如何在 OpenCV 中找到两个轮廓之间的最近点

How to find nearest points between two contours in OpenCV

对于两个轮廓c1和c2,如何找到轮廓之间最近的点。

一个解决方案可能是遍历所有点,获得欧几里得距离并使用最小欧几里得距离,但这将具有巨大的时间复杂度。

我已经用cv2.findContours找到轮廓了。

contours, _ = cv2.findContours(img, cv2.RETR_EXTERNAL, cv2.CHAIN_APPROX_NONE)

我想找到两个轮廓之间蓝色显示的两个点。

由于问题中没有测试数据,因此无法测试,但这应该可以让你继续。使用 KDTrees.

from scipy.spatial import KDTree

max_distance = 10 #tune to your data

kd_trees = [KDTree(c) for c in contours]
out = {}
for i, j in zip(np.triu_indices((len(contours),)*2, 1)):
    coo = kd_trees[i].sparse_distance_matrix(kd_trees[j], 
                                             max_distance = max_distance,
                                             output_type = 'coo_matrix')
    ix = np.argmin(coo.data)
    out[(i, j)] = [contours[i][coo.row[ix]], contours[j][coo.col[ix]]]

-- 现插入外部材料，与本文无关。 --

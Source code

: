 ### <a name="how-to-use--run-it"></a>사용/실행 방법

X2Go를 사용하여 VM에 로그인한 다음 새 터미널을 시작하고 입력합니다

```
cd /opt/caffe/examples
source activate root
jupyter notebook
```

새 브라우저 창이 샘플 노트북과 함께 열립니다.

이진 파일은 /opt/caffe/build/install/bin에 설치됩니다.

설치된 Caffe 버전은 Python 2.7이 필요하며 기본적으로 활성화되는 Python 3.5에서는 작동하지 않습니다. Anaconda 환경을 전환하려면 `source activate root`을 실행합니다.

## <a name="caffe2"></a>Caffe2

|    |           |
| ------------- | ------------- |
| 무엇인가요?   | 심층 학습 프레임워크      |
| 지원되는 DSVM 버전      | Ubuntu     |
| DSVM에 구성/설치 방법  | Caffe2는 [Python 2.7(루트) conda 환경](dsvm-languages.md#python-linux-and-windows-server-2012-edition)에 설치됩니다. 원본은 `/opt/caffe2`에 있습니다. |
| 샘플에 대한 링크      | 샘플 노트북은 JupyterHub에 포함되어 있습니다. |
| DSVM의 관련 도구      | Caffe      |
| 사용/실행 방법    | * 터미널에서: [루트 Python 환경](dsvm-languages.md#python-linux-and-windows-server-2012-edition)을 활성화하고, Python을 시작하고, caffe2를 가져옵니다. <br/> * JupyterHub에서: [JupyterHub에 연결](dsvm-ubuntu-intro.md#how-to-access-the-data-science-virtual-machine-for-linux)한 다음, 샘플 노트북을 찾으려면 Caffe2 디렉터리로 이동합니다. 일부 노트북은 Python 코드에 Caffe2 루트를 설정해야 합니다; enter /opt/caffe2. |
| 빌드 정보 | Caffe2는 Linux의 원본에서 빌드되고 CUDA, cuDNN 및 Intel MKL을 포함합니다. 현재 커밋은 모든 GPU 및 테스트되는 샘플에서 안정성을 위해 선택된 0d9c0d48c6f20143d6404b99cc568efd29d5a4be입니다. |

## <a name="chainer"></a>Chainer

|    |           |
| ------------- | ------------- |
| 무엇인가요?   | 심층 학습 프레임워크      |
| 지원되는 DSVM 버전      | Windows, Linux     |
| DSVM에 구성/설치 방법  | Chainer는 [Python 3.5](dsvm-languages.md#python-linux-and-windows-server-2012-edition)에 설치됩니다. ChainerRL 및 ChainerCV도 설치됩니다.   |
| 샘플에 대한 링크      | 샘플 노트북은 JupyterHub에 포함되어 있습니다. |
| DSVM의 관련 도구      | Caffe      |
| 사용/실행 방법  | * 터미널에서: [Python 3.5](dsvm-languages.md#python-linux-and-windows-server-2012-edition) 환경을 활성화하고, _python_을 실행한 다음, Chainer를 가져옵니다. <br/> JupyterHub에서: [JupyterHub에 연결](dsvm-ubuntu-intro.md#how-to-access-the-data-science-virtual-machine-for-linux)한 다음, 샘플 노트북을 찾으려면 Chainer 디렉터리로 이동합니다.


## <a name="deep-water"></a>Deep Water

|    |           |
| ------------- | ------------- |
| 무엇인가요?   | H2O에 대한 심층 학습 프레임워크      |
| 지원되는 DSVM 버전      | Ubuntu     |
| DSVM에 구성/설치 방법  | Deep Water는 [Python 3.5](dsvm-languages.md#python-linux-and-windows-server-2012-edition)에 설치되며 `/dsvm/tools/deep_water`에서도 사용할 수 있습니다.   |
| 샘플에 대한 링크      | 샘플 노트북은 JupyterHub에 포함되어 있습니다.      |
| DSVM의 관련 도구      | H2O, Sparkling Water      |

使用双 for 循环可能很耗时。根据 Giovanni Tardini 的评论和 an answer from CodeReview.stackexchange,您可以只遍历单个轮廓的点。我没有做过速度对比,但是原作者说向量化可以加速计算。

代码:

# To draw the final result
img = cv2.imread('image_path', 1)

# grayscale to binary conversion -> find contours
gray = cv2.cvtColor(img, cv2.COLOR_BGR2GRAY)
th = cv2.threshold(gray,127,255,cv2.THRESH_BINARY+cv2.THRESH_OTSU)[1]
contours, hierarchy = cv2.findContours(th, cv2.RETR_EXTERNAL, cv2.CHAIN_APPROX_NONE)

# store the 2 contours
c1, c2 = contours[0], contours[1]

# Function to index and distance of the point closest to an array of points
# borrowed shamelessly from: https://codereview.stackexchange.com/questions/28207/finding-the-closest-point-to-a-list-of-points
def closest_point(point, array):
     diff = array - point
     distance = np.einsum('ij,ij->i', diff, diff)
     return np.argmin(distance), distance

# initialize some variables
min_dist = np.max(th.shape)
chosen_point_c2 = None
chosen_point_c1 = None

# iterate through each point in contour c1
for point in c1:
    t = point[0][0], point[0][1]
    index, dist = closest_point(t, c2[:,0])
    if dist[index] < min_dist :
        min_dist = dist[index]
        chosen_point_c2 = c2[index]
        chosen_point_c1 = t     

# draw the two points and save
cv2.circle(img,(chosen_point_c1), 4, (0,255,255), -1)
cv2.circle(img,tuple(chosen_point_c2[0]), 4, (0,255,255), -1)
cv2.imshow('Result', img)    

结果:

(我用的是题中分享的图片,仔细看,每条轮廓上都有一个黄点。)

提供了其他解决方案,其中 KDtrees(由 Daniel F 提出)是一个选项。